A whole people in the oil fog


By Arno Mong Daastøl,
Institute for Creditary Economics

The editorial criticism of me 21 Nov. deals with situation specific and complicated book keeping conventions.  Financial principles are on the other hand general and simple. Our trade surplus gives us a payment surplus, and the payments are claims on the abroad.

 Norway exports oil and for the payment received, we import things we are in need of. Our trade surplus results in a balance of payments surplus. It is that simple, and anything else would be silly. What is the use of selling our assets if we aren’t going to buy anything for that income?
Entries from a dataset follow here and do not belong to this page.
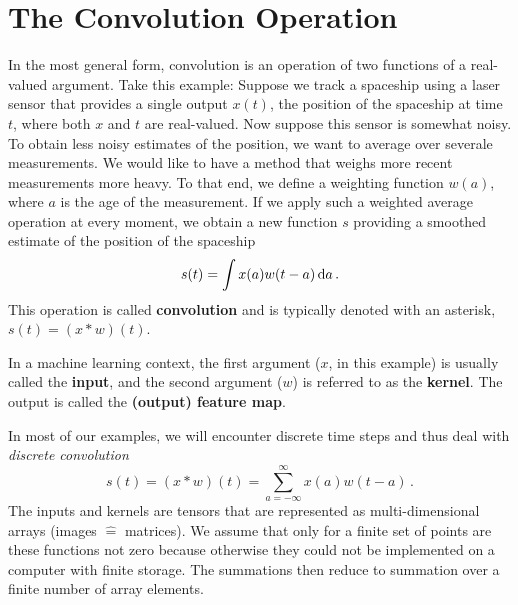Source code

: \section{The Convolution Operation}
In the most general form, convolution is an operation of two functions
of a real-valued argument. Take this example: Suppose we track a
spaceship using a laser sensor that provides a single output $x(t)$,
the position of the spaceship at time $t$, where both $x$ and $t$ are
real-valued. Now suppose this sensor is somewhat noisy. To obtain less
noisy estimates of the position, we want to average over severale
measurements. We would like to have a method that weighs more recent
measurements more heavy. To that end, we define a weighting function
$w(a)$, where $a$ is the age of the measurement. If we apply such a
weighted average operation at every moment, we obtain a new function
$s$ providing a smoothed estimate of the position of the spaceship
\begin{equation*}
  s(t) = \int x(a)w(t-a) \,\mathrm{d}a\,.
\end{equation*}
This operation is called \textbf{convolution} and is typically denoted
with an asterisk, \ie $s(t) = (x \ast w)(t)$.

In a machine learning context, the first argument ($x$, in this
example) is usually called the \textbf{input}, and the second argument
($w$) is referred to as the \textbf{kernel}. The output is called the
\textbf{(output) feature map}.

In most of our examples, we will encounter discrete time steps and
thus deal with \emph{discrete convolution}
\begin{equation*}
  s(t) = (x \ast w)(t) = \sum_{a = -\infty}^\infty x(a) w(t - a)\,.
\end{equation*}
The inputs and kernels are tensors that are represented as
multi-dimensional arrays (\eg images $\hat=$ matrices). We assume that
only for a finite set of points are these functions not zero because
otherwise they could not be implemented on a computer with finite
storage. The summations then reduce to summation over a finite number
of array elements.

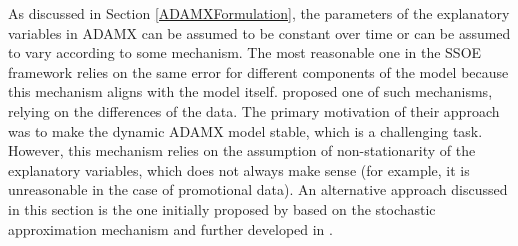 \documentclass[]{book}
\theoremstyle{definition}
\theoremstyle{definition}
\theoremstyle{definition}
\theoremstyle{definition}
\theoremstyle{remark}
\begin{document}
As discussed in Section \ref{ADAMXFormulation}, the parameters of the explanatory variables in ADAMX can be assumed to be constant over time or can be assumed to vary according to some mechanism. The most reasonable one in the SSOE framework relies on the same error for different components of the model because this mechanism aligns with the model itself. \citet{Osman2015} proposed one of such mechanisms, relying on the differences of the data. The primary motivation of their approach was to make the dynamic ADAMX model stable, which is a challenging task. However, this mechanism relies on the assumption of non-stationarity of the explanatory variables, which does not always make sense (for example, it is unreasonable in the case of promotional data). An alternative approach discussed in this section is the one initially proposed by \citet{Svetunkov1985} based on the stochastic approximation mechanism and further developed in \citet{Svetunkov2014Textbook}.
\end{document}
What is the use of exporting if we shall not import.

It is a democratic duty to go to the core of how a whole people has been misinformed and (self)deceived, economic experts and politicians included.
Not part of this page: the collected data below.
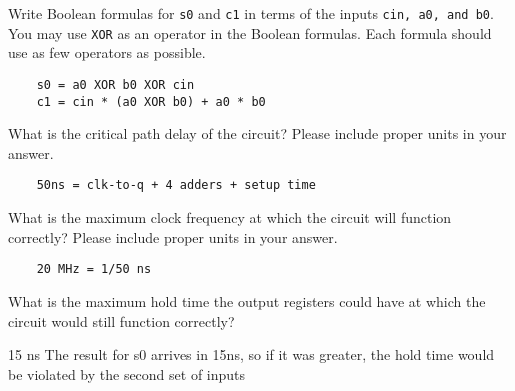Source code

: \begin{blocksection}
\question
Write Boolean formulas for \lstinline$s0$ and \lstinline$c1$ in terms of the inputs \lstinline$cin, a0, and b0$. You may use \lstinline$XOR$ as an operator in the Boolean formulas. Each formula should use as few operators as possible.
\begin{solution}
    \begin{verbatim}
    s0 = a0 XOR b0 XOR cin
    c1 = cin * (a0 XOR b0) + a0 * b0
    \end{verbatim}
\end{solution}


\question
What is the critical path delay of the circuit? Please include proper units in your answer.
\begin{solution}
    \begin{verbatim}
    50ns = clk-to-q + 4 adders + setup time
    \end{verbatim}
\end{solution}


\question
What is the maximum clock frequency at which the circuit will function correctly? Please include proper units in your answer.
\begin{solution}
    \begin{verbatim}
    20 MHz = 1/50 ns
    \end{verbatim}
\end{solution}


\question
What is the maximum hold time the output registers could have at which the circuit would still function correctly?
\begin{solution}
15 ns
The result for s0 arrives in 15ns, so if it was greater, the hold time would be violated by the second set of inputs
\end{solution}

\end{blocksection}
Geoffrey Gardiner is a retired finance manger and director of Barclays' financial services div., Great Britain’s largest bank, with a life time experience and responsibility for more than 8000 investment funds. Gardiner writes: ”Norway is not strong enough militarily to resist world demands. So in effect it gives most of the oil away, but pretends it is not doing so.” His comment to the risk report from the oil funds Strategy Council was, ”It is not worth the paper it is printed on”.

This misinformation has several sources: National economists are not educated to understand book keeping, and especially not international accounting.  Money are legal relations, not things.  The politicians have sought advice with financial institutions, who live off financial turnover, and who know little about real investment in infrastructure. The Parliament should have been critical when it asked the goat where the sack of oats was to be placed... DN’s editorial claimed  27. nov. regarding the Terra og Citigroup-scandal, that “almost all economic advisors are in reality salesmen”.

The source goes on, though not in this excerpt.